(Dataset entries)
---*---

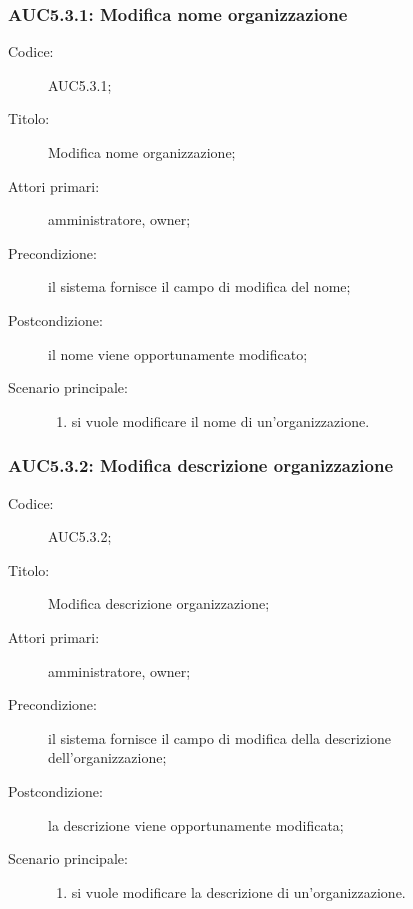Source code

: \documentclass[../../../analisi-dei-requisiti.tex]{subfiles}
\begin{document}
\subsubsection{AUC5.3.1: Modifica nome organizzazione}%
\label{subs:AUC5.3.1}
\begin{description}
  \item[Codice:] AUC5.3.1;
  \item[Titolo:] Modifica nome organizzazione;
  \item[Attori primari:] amministratore, owner;
  \item[Precondizione:] il sistema fornisce il campo di modifica del nome;
  \item[Postcondizione:] il nome viene opportunamente modificato;
  \item[Scenario principale:]
        \begin{enumerate}
          \item si vuole modificare il nome di un'organizzazione.
        \end{enumerate}
\end{description}

\subsubsection{AUC5.3.2: Modifica descrizione organizzazione}%
\label{subs:AUC5.3.2}
\begin{description}
  \item[Codice:] AUC5.3.2;
  \item[Titolo:] Modifica descrizione organizzazione;
  \item[Attori primari:] amministratore, owner;
  \item[Precondizione:] il sistema fornisce il campo di modifica della descrizione dell'organizzazione;
  \item[Postcondizione:] la descrizione viene opportunamente modificata;
  \item[Scenario principale:]
        \begin{enumerate}
          \item si vuole modificare la descrizione di un'organizzazione.
        \end{enumerate}
\end{description}
\end{document}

---*---

HOW TO COMPLETE THIS TASK: Repeat every entry above exactly as written and omit any pictures it holds.

ANSWER SECTION:
Source code

: \documentclass[../../../analisi-dei-requisiti.tex]{subfiles}
\begin{document}
\subsubsection{AUC5.3.1: Modifica nome organizzazione}%
\label{subs:AUC5.3.1}
\begin{description}
  \item[Codice:] AUC5.3.1;
  \item[Titolo:] Modifica nome organizzazione;
  \item[Attori primari:] amministratore, owner;
  \item[Precondizione:] il sistema fornisce il campo di modifica del nome;
  \item[Postcondizione:] il nome viene opportunamente modificato;
  \item[Scenario principale:]
        \begin{enumerate}
          \item si vuole modificare il nome di un'organizzazione.
        \end{enumerate}
\end{description}

\subsubsection{AUC5.3.2: Modifica descrizione organizzazione}%
\label{subs:AUC5.3.2}
\begin{description}
  \item[Codice:] AUC5.3.2;
  \item[Titolo:] Modifica descrizione organizzazione;
  \item[Attori primari:] amministratore, owner;
  \item[Precondizione:] il sistema fornisce il campo di modifica della descrizione dell'organizzazione;
  \item[Postcondizione:] la descrizione viene opportunamente modificata;
  \item[Scenario principale:]
        \begin{enumerate}
          \item si vuole modificare la descrizione di un'organizzazione.
        \end{enumerate}
\end{description}
\end{document}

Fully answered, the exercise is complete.